Tuesday, December 31, 2013

2013 In Review


It’s surreal to me that this is my 4th In Review post. Looking back at 2013, I feel as though I’ve come so far this year. In 2012 I felt I’d gained my confidence yet, in the end, I didn’t have the confidence to be honest about how things were at the end of last year.

This year, I promise to be honest…Life with Elena has been extremely fun…& extremely frustrating!! What is it with Elena & this time of year? It’s not lost on me that Elena started acting crazy about the same time last year as she has this year. Is it some weird Seasonal Affective Disorder…who knows but the girl is certainly expressing her independence & opinions! I’m pretty good dealing with her…but man, it drives me crazy when she doesn’t listen to me! Elena is beyond her years in developing the talent of selective hearing that usually doesn’t appear until adolescence! For the most part though, if I can keep my patience in check, we get by just fine.

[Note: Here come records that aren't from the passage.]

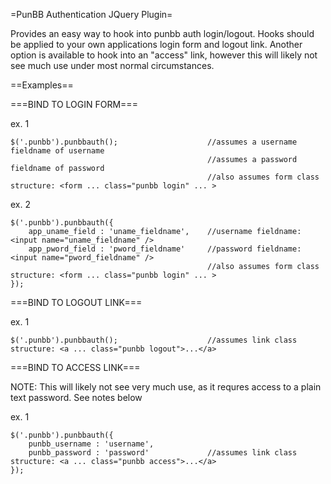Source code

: =PunBB Authentication JQuery Plugin=

Provides an easy way to hook into punbb auth login/logout.  Hooks should be applied to your own applications login form and logout link.  Another option is available to hook into an "access" link, however this will likely not see much use under most normal circumstances.

==Examples==

===BIND TO LOGIN FORM===

ex. 1

    $('.punbb').punbbauth();                    //assumes a username fieldname of username
                                                //assumes a password fieldname of password
                                                //also assumes form class structure: <form ... class="punbb login" ... >
                            
ex. 2

    $('.punbb').punbbauth({
        app_uname_field : 'uname_fieldname',    //username fieldname: <input name="uname_fieldname" />                                
        app_pword_field : 'pword_fieldname'     //password fieldname: <input name="pword_fieldname" />
                                                //also assumes form class structure: <form ... class="punbb login" ... >
    });

===BIND TO LOGOUT LINK===

ex. 1

    $('.punbb').punbbauth();                    //assumes link class structure: <a ... class="punbb logout">...</a>

===BIND TO ACCESS LINK===

NOTE: This will likely not see very much use, as it requres access to a plain text password.  See notes below

ex. 1

    $('.punbb').punbbauth({
        punbb_username : 'username', 
        punbb_password : 'password'             //assumes link class structure: <a ... class="punbb access">...</a>
    });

One of the biggest issues we had last year was her sleep & how she would fight bedtime. As I learned, sleep with a toddler is always evolving. We went a good long time with easy, peaceful bedtimes…then just in the last month or so, she starts all these games & silliness at bedtime…until finally, one night I’d had enough, I didn’t want to yell & scream & fight with her but I wasn’t going to stay while she futzed around…so I told her enough, to stay in bed & go to sleep & I walked out…I went back in a few minutes later, feeling guilty for leaving her & she was fast asleep. This happened a couple more times before it dawned on me, she fights bedtime because bedtime means our time together is over & more often than not, I won’t be there when she wakes up. She is so tired & needs her sleep but doesn’t want to give in…but if I say good night & leave, she’s asleep in minutes!!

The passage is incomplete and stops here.